I am facing the same problem.
I just upgraded my plan to Fibre +Gig, speed only up to 6xxMB (from my Eero router speed test). I am on bridged mode and even tried to switch that back to non-bridge mode, the same speed.
I am still in the grace period and if the speed stays the same. I am going to cancel the contract. Very disappointed.
@thund3rbolt are you noticing this issue on just one device or multiple different ones? It may possibly be a network card limitation, I'd recommend making sure it's on full-duplex and updated with the most recent firmware.
@benyee123 your modem is provisioned for Fibre+ Gig, when you swapped it out of bridge mode and removed your router connection did you hard reboot the modem for the chipset to refresh it's connection?

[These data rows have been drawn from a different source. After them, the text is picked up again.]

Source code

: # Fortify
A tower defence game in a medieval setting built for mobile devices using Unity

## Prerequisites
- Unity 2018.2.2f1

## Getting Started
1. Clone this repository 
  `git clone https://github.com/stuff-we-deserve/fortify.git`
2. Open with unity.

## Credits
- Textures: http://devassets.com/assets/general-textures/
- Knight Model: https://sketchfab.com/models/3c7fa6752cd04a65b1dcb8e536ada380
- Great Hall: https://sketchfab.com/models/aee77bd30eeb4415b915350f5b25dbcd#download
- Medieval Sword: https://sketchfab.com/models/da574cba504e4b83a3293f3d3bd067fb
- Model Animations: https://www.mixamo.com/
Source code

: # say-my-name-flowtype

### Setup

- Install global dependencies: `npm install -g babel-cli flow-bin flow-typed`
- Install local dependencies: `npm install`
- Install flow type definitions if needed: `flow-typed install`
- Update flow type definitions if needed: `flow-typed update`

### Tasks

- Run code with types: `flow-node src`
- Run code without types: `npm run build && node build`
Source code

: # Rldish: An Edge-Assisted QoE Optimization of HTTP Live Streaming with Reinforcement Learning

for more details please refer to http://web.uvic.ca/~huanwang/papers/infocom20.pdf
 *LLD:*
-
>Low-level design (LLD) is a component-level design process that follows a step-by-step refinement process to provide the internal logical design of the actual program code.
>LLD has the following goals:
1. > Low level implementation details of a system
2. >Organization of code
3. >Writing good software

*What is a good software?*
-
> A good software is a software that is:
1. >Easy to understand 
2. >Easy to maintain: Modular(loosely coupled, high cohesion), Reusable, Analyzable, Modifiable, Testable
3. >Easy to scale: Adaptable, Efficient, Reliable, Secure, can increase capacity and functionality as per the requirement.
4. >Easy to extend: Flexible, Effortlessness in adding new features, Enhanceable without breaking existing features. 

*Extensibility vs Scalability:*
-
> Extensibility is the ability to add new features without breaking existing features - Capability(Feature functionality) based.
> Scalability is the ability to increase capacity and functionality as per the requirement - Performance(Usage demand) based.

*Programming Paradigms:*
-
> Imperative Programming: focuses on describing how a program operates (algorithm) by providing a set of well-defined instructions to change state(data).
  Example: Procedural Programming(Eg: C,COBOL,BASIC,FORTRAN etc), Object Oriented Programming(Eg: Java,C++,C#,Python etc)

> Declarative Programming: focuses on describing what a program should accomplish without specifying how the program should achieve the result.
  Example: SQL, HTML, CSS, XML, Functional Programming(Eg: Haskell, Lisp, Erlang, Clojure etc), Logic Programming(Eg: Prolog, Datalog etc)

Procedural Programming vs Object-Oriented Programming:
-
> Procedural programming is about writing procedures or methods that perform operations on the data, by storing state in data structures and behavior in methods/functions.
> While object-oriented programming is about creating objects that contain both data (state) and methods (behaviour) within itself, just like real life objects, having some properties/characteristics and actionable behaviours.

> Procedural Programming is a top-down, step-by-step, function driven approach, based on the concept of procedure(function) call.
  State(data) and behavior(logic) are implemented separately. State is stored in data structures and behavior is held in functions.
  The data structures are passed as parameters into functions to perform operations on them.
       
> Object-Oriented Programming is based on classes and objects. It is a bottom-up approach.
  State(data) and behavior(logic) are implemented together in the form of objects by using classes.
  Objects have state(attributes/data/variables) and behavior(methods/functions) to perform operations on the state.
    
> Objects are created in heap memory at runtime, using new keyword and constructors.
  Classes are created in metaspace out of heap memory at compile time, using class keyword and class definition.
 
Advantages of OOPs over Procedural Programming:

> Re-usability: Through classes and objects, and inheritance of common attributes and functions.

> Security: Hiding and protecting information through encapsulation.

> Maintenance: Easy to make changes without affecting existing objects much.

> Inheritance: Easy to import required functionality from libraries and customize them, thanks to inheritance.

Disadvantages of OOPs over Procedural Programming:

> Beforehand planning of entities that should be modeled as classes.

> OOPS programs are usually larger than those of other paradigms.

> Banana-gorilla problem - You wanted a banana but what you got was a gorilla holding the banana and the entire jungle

Same boat here. I have had the 600 plan for quite a while and was very happy with the average throughput of 580-620mbps. Then I "upgraded" to the fibre+gig plan (about 2 weeks now) and the best I get is 699mbps, with a daily average of *slightly lower* than I was getting on the less expensive 600 plan. Shaw has changed out the modem and checked signal strength, etc. to no effect. Shaw always tries to blame my equipment, etc. and says that speed tests are inaccurate. However, what they seem to fail to acknowledge is that I already had a "baseline" of 580-620mbps on "my end" and the same equipment/tests are reporting an increase of less than 10% on a "good" day. Some people I know that are in different areas of town are getting much better throughput.

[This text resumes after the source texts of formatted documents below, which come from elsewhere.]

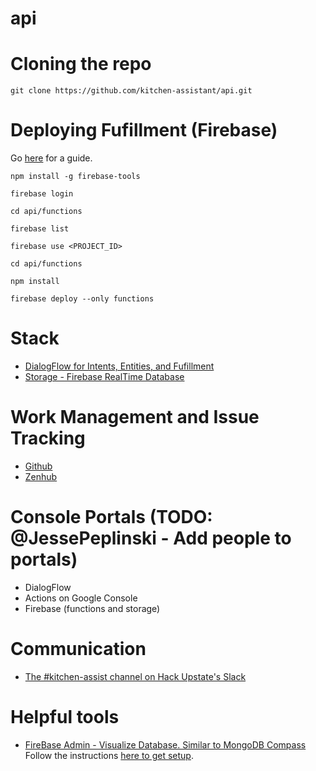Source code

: # api

# Cloning the repo
`git clone https://github.com/kitchen-assistant/api.git`

# Deploying Fufillment (Firebase)
Go [here](https://developers.google.com/actions/dialogflow/deploy-fulfillment) for a guide.

`npm install -g firebase-tools`

`firebase login`

`cd api/functions`

`firebase list`

`firebase use <PROJECT_ID>`

`cd api/functions`

`npm install`

`firebase deploy --only functions`

# Stack
- [DialogFlow for Intents, Entities, and Fufillment](https://dialogflow.com/)
- [Storage - Firebase RealTime Database](https://firebase.google.com/products/realtime-database/)

# Work Management and Issue Tracking
- [Github](https://github.com/kitchen-assistant)
- [Zenhub](https://app.zenhub.com/workspace/o/kitchen-assistant/api/boards?repos=109394210,109394179,109862493,109733527)

# Console Portals (TODO: @JessePeplinski - Add people to portals)
- DialogFlow
- Actions on Google Console
- Firebase (functions and storage)

# Communication 
- [The #kitchen-assist channel on Hack Upstate's Slack](http://huslack.herokuapp.com/)

# Helpful tools
- [FireBase Admin - Visualize Database. Similar to MongoDB Compass](https://firebaseadmin.com/)
Follow the instructions [here to get setup](http://docs.codefoxes.com/firebase-admin/).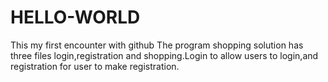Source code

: # HELLO-WORLD
This my first encounter with github
The program shopping solution has three files login,registration and shopping.Login to allow users to login,and registration for user to make registration.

Therefor, the only valid hypothesis at this time is that Shaw was not really ready *on their entire network" to offer 1Gbps plans, although they will be happy to bill you for it. In fairness, Telus does this too: a year or so ago their sales department was perfectly willing to sell me a package that their own techs said wasn't possible given my location....AND lock me in for a contract!
I think Shaw is caught up in a speed-race with Telus and are rolling these higher-speed packages out before they are fully-baked.

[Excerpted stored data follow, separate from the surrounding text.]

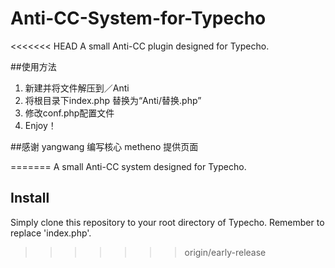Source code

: # Anti-CC-System-for-Typecho
<<<<<<< HEAD
A small Anti-CC plugin designed for Typecho.

##使用方法
1. 新建并将文件解压到／Anti
2. 将根目录下index.php 替换为“Anti/替换.php”
3. 修改conf.php配置文件
4. Enjoy！

##感谢
yangwang 编写核心
metheno 提供页面


=======
A small Anti-CC system designed for Typecho.

Install
------
Simply clone this repository to your root directory of Typecho. Remember to replace 'index.php'.
>>>>>>> origin/early-release
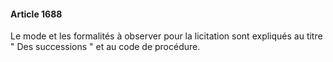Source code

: #### Article 1688

Le mode et les formalités à observer pour la licitation sont expliqués au titre " Des successions " et au code de procédure.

The 600 plan (or maybe the 750) seems to be their sweet-spot for their current infrastructure. No point in paying any more unless you are in one of the lucky areas that can actually supply more.
@guitarcoey2 -- try the following:
The graph produced by the SpeedTest "averages" several data-points, e.g., "zero" when you start, and receiving 200 Mbps one second later will show a 100 Mbps value. One second, and 200 Mbits later, the graph will show 400/3 --> 133 Mbps.
Note: 1 thousand million bits, when repeatedly divided by 2, is "930 Mbits". It is the same "math" as buying a "1TB" disk-drive, which Windows reports as "930 MB" -- "base-10" notation versus "base-2" notation.
> The 600 plan (or maybe the 750) seems to be their sweet-spot
You will need to find a server on the Internet that can continuously "push" data at 600+ speeds. Compare to a few automobiles driving side-by-side, at the same speed, with a locomotive pulling 100 cars full of coal, heading to Roberts Bank. Same speed, but the gap between automobiles means a smaller payload.
Or, you will need to have 6 computers on your local network, each receiving a full stream at 100 Mbps, before your 600 Mbps connection will be "saturated".
How often will your link get "saturated" ? In my opinion, almost never.